Smart Groundwater and Weather Sensors

Developing a web-based system for agrometeorological and groundwater measurements to ease the transfer of information between different farm applications and smoothen the uptake of precision agriculture.

Concept

Precision farming relies on the collection, storage, sharing and analysis of spatially referenced data. To be used effectively, information must be transferred between different components of the complex farm environment which encompasses hardware and software with various standards.
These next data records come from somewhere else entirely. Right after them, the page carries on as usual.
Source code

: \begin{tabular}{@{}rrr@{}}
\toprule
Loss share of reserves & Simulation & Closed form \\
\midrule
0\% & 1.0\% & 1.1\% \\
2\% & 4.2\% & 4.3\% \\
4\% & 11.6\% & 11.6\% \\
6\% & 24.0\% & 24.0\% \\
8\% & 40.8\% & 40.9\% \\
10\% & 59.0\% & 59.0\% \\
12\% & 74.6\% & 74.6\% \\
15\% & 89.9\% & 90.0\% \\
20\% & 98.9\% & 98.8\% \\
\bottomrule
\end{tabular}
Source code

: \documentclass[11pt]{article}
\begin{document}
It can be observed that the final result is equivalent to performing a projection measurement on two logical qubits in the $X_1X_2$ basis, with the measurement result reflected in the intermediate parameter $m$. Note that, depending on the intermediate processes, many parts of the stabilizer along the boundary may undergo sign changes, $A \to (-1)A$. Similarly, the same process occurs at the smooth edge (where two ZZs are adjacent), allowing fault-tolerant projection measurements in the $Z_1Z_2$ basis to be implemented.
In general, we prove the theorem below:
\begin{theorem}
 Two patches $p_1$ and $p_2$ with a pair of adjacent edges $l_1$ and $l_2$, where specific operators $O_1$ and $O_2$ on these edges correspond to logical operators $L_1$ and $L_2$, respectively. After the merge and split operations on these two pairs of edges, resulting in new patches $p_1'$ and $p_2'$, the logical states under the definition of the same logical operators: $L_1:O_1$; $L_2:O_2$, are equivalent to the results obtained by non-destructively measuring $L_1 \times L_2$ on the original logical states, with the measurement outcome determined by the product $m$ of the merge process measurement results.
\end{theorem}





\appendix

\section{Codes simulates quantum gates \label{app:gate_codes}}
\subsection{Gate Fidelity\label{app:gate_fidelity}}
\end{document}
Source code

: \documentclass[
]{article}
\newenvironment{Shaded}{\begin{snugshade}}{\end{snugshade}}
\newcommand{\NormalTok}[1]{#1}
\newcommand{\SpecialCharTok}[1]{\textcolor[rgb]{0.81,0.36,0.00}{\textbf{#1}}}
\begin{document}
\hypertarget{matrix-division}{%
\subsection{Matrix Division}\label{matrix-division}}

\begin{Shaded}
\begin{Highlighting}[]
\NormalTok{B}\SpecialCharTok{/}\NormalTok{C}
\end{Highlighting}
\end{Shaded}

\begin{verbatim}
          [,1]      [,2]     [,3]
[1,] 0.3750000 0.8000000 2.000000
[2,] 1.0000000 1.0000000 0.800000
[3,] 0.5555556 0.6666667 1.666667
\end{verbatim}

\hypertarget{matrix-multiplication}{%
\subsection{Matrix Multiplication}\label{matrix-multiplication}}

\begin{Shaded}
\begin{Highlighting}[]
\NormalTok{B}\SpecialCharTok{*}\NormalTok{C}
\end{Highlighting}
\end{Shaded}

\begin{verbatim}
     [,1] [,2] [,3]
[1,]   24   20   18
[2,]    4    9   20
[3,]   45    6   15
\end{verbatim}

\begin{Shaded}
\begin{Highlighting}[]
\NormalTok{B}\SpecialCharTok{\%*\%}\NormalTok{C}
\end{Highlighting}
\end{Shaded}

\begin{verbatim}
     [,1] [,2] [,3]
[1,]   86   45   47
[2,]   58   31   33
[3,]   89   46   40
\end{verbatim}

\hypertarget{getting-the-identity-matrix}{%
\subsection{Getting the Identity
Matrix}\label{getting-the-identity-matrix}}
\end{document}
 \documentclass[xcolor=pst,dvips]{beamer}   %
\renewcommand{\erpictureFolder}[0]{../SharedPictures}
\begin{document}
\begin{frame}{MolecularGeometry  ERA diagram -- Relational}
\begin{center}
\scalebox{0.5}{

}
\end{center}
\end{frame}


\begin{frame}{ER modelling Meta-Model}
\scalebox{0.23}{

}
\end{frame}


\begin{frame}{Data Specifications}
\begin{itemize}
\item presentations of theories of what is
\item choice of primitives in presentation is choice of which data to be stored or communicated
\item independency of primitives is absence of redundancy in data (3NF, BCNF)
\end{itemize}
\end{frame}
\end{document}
Since these data flows currently present a hurdle to the uptake of precision agriculture, this Flagship Innovation Experiment (FIE) aims to develop a web-based system for the integration, transformation and utilisation of large amounts of data from agrometeorological and groundwater measurements.

Implementation

The application of this information will significantly optimise the intervention time on agricultural farms. Thus, it will support operations on farms by providing alerts based on accurate data analysis. For each different farm operation, a data model alongside cloud application - capable of storing, analysing and publishing both sensor data and relevant spatial information - will be at the end-users disposal. In addition to that, the technology will provide insights on precise climate conditions and vegetation status based on satellite data from groundwater monitored wells. This information will be used to give recommendations for fertiliser application during the season and to plan other necessary interventions. 

Lessons learnt:

Main lesson learnt is related to technical issues. They were related to the development of analytics components where integration of different datasets and types of data from different data providers and preparation of services was complex.  

Another technical lesson was due to measurements of groundwater. When the whole 2019 and 2020-seasons’ level of water was lower than anybody expected, any practical measurements were not obtained. The main season was measured by meteorologic sensors and soil sensors.